As neilk points out in the HN discussion,
Skillful practictioners [sic] of OOP, even in languages like Java, know this stuff already...To a first approximation, inheritance is always wrong. The Design Patterns book advocates composition...Here I will point out that the essential problem with OOP, and programming in general, is really that the quality of the code is dependent on the skills of the "Skillful practitioners".
This obvious observation has big ramifications: encapsulation, as enforced by the compiler, is a technological solution to what is a human behavioral problem, and there are many ways of solving the behavioral problems. The question is which one is more effective.
The purpose of encapsulation, briefly, is to hide information and to restrict access to components of objects. But why is that important? The short answer is that doing so prevents users of your code from mucking around with the internals of your component, preventing them from setting that component into an inconsistent state, preventing users from relying on internal parts of that component by limiting interdependency between components and thus creating a more robust system.

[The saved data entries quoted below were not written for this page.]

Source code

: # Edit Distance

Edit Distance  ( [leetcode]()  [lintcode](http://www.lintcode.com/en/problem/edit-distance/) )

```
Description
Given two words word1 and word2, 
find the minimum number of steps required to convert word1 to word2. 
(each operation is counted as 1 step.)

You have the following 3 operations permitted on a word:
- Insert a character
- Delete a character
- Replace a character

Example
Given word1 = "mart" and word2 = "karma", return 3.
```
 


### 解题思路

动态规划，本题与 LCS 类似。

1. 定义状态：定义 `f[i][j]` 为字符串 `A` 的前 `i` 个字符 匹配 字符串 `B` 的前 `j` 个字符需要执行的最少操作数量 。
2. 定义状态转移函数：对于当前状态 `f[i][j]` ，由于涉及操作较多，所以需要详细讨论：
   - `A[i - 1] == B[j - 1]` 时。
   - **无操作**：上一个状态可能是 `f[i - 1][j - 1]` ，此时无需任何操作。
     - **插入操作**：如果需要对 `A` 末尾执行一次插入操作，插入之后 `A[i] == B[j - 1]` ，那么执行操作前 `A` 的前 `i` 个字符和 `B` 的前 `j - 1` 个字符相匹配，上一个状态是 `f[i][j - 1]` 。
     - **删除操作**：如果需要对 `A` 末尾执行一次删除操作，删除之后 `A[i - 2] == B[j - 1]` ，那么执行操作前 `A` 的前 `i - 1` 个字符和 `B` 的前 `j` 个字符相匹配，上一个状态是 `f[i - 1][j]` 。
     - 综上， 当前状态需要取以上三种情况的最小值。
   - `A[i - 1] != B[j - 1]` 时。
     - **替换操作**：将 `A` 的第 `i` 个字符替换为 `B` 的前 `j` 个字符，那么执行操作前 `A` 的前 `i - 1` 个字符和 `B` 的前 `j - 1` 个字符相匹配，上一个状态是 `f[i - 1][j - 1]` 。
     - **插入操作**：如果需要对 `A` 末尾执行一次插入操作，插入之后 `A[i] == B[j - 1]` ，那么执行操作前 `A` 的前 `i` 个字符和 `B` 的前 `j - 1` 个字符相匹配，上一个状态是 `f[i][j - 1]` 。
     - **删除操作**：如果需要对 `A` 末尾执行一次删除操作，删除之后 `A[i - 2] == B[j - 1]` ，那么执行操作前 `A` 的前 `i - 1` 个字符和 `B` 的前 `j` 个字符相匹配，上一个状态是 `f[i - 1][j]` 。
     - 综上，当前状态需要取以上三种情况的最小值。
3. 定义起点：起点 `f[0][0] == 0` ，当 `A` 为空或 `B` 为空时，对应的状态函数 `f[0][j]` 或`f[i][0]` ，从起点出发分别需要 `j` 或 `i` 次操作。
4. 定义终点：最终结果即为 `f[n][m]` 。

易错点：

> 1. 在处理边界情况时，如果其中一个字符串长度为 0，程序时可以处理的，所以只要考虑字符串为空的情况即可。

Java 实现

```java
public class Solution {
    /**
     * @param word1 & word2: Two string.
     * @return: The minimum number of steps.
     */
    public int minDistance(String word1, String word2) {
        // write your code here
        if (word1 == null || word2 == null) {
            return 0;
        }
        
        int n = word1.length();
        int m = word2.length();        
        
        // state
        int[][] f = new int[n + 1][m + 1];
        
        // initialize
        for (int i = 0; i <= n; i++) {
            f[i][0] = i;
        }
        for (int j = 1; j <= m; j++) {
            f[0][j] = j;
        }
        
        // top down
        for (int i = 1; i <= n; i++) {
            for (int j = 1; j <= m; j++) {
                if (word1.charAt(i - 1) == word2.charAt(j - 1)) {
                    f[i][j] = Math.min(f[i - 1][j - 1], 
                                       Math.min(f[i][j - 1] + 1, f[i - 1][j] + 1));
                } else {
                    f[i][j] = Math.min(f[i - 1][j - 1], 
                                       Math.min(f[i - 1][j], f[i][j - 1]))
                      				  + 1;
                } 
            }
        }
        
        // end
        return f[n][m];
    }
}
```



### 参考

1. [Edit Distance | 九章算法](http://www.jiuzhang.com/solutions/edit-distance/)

It sounds good doesn't it? Except in the hands of a less skilled programmer, they can get around all of that technological limit by, eg, simply creating one huge, all-encompassing universal class that contains all the variables needed to do anything, then writing all the functions in that one class.
Think it couldn't happen? But it does happen, and with programs that are in production, used by real end-users, doing real work, and paying real money for the program [1].
The solution, of course, is to educate and increase the skills of the programmer, teaching them the proper use of encapsulation in OOP. Yes, but if that were effective, then why not just teach them to not write code that is fragile, due to excessive interdependency amongst the modules or classes, to begin with? Why not just create a culture amongst the programmers to write code that doesn't go mucking around with other people's objects' internal components, unless there's a damn good reason to?
The original problem that encapsulation is solving actually creates a secondary problem that needs to be solved by changing the behaviour of the programmers through education. And yet, that original problem could've been solved through education in the first place!
As an existence proof that it could be done, observe that this is the solution Python went with (see Object Oriented Programming doesn't need Encapsulation).
So in the end, we find ourselves having to rely on education of the programmer, to increase their skill in writing either code that respects the privacy of the state of other people's modules and classes, or code that creates an effective class structure where each class's respect for the privacy of other classes' internal states is enforced by the compiler.
Either way, we end up having to educate programmers effectively. So why not cut out the middleman, ditch OOP, and just make better programmers?
[1] I'm currently involved in work on a program whose code base is exactly of that description.